I believe we should be following the dmabuf API for this purpose, if
we really want to sync for CPU in. page_pool, and should not assume
the behaviour of the backing memory.

The dmabuf exporters are supposed to implement the begin_cpu_access
(optional) and the sync for cpu is done based on the exporter
implementation.

For example udmabuf implementation calls `dma_sync_sg_for_cpu` on the
underlying pages.

I think following dmabuf APIs can be used to ensure the backing memory
is synced:

Before cpu access to sync for cpu
`dma_buf_begin_cpu_access`

After cpu access to be synced for device
`dma_buf_end_cpu_access`

Sami
> > >
> >
> > How do I check if the dmabuf has CPU pages inside of it? The only way
> > I can think to do that is to sg_page a scatterlist entry, then
> > !is_zone_device_page() the page. Or something like that, but I thought
> > calling sg_page() on the dmabuf scatterlist was banned now.
>
> I don't know. Many dmabuf scenarios abuse scatter list and the CPU
> list is invalid, so you can't reference sg_page().
>
> I think you'd need to discuss with the dmabuf maintainers.
>
> Jason

Re: [PATCH net-next v2 4/5] page_pool: disable sync for cpu for dmabuf memory provider

Posted by Jakub Kicinski 20 minutes ago

On Fri, 22 Nov 2024 14:10:28 -0800 Samiullah Khawaja wrote:
> > > > If you do this you may want to block accepting dmabufs that have CPU
> > > > pages inside them.  
> 
> I believe we should be following the dmabuf API for this purpose, if
> we really want to sync for CPU in. page_pool, and should not assume
> the behaviour of the backing memory.
> 
> The dmabuf exporters are supposed to implement the begin_cpu_access
> (optional) and the sync for cpu is done based on the exporter
> implementation.

DMABUF is a bit of a distraction here.

What's key is that we need to fill in the gap in the driver facing
page_pool API, because DMABUF will not be the only provider we can
plug in.

Re: [PATCH net-next v2 4/5] page_pool: disable sync for cpu for dmabuf memory provider

Posted by Stanislav Fomichev 2 weeks, 1 day ago

On 11/08, Jason Gunthorpe wrote:
> On Thu, Nov 07, 2024 at 09:23:08PM +0000, Mina Almasry wrote:
> > dmabuf dma-addresses should not be dma_sync'd for CPU/device. Typically
> > its the driver responsibility to dma_sync for CPU, but the driver should
> > not dma_sync for CPU if the netmem is actually coming from a dmabuf
> > memory provider.
> 
> This is not completely true, it is not *all* dmabuf, just the parts of
> the dmabuf that are actually MMIO.
> 
> If you do this you may want to block accepting dmabufs that have CPU
> pages inside them.

We still want udmabufs to work, so probably need some new helper to test
whether a particular netmem is backed by the cpu memory?

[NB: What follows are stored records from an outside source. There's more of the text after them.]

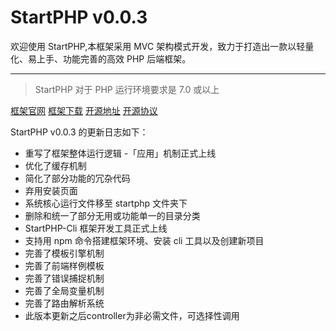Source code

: # StartPHP v0.0.3

欢迎使用 StartPHP,本框架采用 MVC 架构模式开发，致力于打造出一款以轻量化、易上手、功能完善的高效 PHP 后端框架。

---

> StartPHP 对于 PHP 运行环境要求是 7.0 或以上

[框架官网](https://startphp.catcatalpa.com)
[框架下载](https://startphp.catcatalpa.com/download)
[开源地址](https://github.com/catcatalpa/startphp)
[开源协议](https://github.com/catcatalpa/StartPHP/blob/master/LICENSE)

StartPHP v0.0.3 的更新日志如下：

- 重写了框架整体运行逻辑
-「应用」机制正式上线
- 优化了缓存机制
- 简化了部分功能的冗杂代码
- 弃用安装页面
- 系统核心运行文件移至 startphp 文件夹下
- 删除和统一了部分无用或功能单一的目录分类
- StartPHP-Cli 框架开发工具正式上线
- 支持用 npm 命令搭建框架环境、安装 cli 工具以及创建新项目
- 完善了模板引擎机制
- 完善了前端样例模板
- 完善了错误捕捉机制
- 完善了全局变量机制
- 完善了路由解析系统
- 此版本更新之后controller为非必需文件，可选择性调用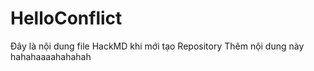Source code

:# HelloConflict

Đây là nội dung file HackMD khi mới tạo Repository
Thêm nội dung này hahahaaaahahahah

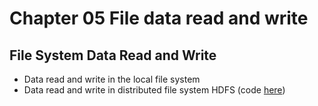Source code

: # Chapter 05 File data read and write
## File System Data Read and Write
* Data read and write in the local file system
* Data read and write in distributed file system HDFS (code [here](./FileTest.py))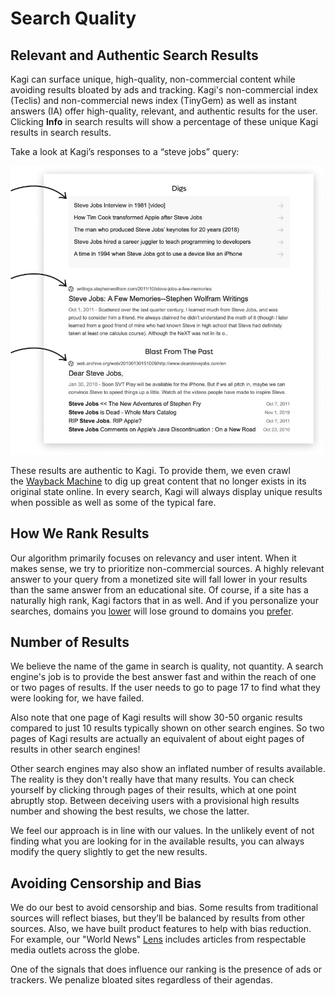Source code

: # Search Quality

## Relevant and Authentic Search Results

Kagi can surface unique, high-quality, non-commercial content while avoiding results bloated by ads and tracking. Kagi's non-commercial index (Teclis) and non-commercial news index (TinyGem) as well as instant answers (IA) offer high-quality, relevant, and authentic results for the user. Clicking **Info** in search results will show a percentage of these unique Kagi results in search results.

Take a look at Kagi’s responses to a “steve jobs” query:

<img src="./media/steve_jobs_search.png" width="500" alt="Steve Jobs Search"><br />

These results are authentic to Kagi. To provide them, we even crawl the [Wayback Machine](https://archive.org/) to dig up great content that no longer exists in its original state online. In every search, Kagi will always display unique results when possible as well as some of the typical fare.

## How We Rank Results

Our algorithm primarily focuses on relevancy and user intent. When it makes sense, we try to prioritize non-commercial sources. A highly relevant answer to your query from a monetized site will fall lower in your results than the same answer from an educational site. Of course, if a site has a naturally high rank, Kagi factors that in as well. And if you personalize your searches, domains you [lower](../features/website-info-personalized-results.md#personalized_results) will lose ground to domains you [prefer](../features/website-info-personalized-results.md#personalized_results).

## Number of Results

We believe the name of the game in search is quality, not quantity. A search engine's job is to provide the best answer fast and within the reach of one or two pages of results. If the user needs to go to page 17 to find what they were looking for, we have failed.

Also note that one page of Kagi results will show 30-50 organic results compared to just 10 results typically shown on other search engines. So two pages of Kagi results are actually an equivalent of about eight pages of results in other search engines!

Other search engines may also show an inflated number of results available. The reality is they don't really have that many results. You can check yourself by clicking through pages of their results, which at one point abruptly stop. Between deceiving users with a provisional high results number and showing the best results, we chose the latter.

We feel our approach is in line with our values. In the unlikely event of not finding what you are looking for in the available results, you can always modify the query slightly to get the new results.

## Avoiding Censorship and Bias

We do our best to avoid censorship and bias. Some results from traditional sources will reflect biases, but they’ll be balanced by results from other sources. Also, we have built product features to help with bias reduction. For example, our "World News" [Lens](../features/lenses.md) includes articles from respectable media outlets across the globe.

One of the signals that does influence our ranking is the presence of ads or trackers. We penalize bloated sites regardless of their agendas.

Re: [PATCH net-next v2 4/5] page_pool: disable sync for cpu for dmabuf memory provider

Posted by Pavel Begunkov 2 weeks, 1 day ago

On 11/8/24 15:58, Stanislav Fomichev wrote:
> On 11/08, Jason Gunthorpe wrote:
>> On Thu, Nov 07, 2024 at 09:23:08PM +0000, Mina Almasry wrote:
>>> dmabuf dma-addresses should not be dma_sync'd for CPU/device. Typically
>>> its the driver responsibility to dma_sync for CPU, but the driver should
>>> not dma_sync for CPU if the netmem is actually coming from a dmabuf
>>> memory provider.
>>
>> This is not completely true, it is not *all* dmabuf, just the parts of
>> the dmabuf that are actually MMIO.
>>
>> If you do this you may want to block accepting dmabufs that have CPU
>> pages inside them.
> 
> We still want udmabufs to work, so probably need some new helper to test
> whether a particular netmem is backed by the cpu memory?

Agree. I guess it's fair to assume that page pool is backed either
by one or another, so could be a page pool flag that devmem.c can set
on init.

-- 
Pavel Begunkov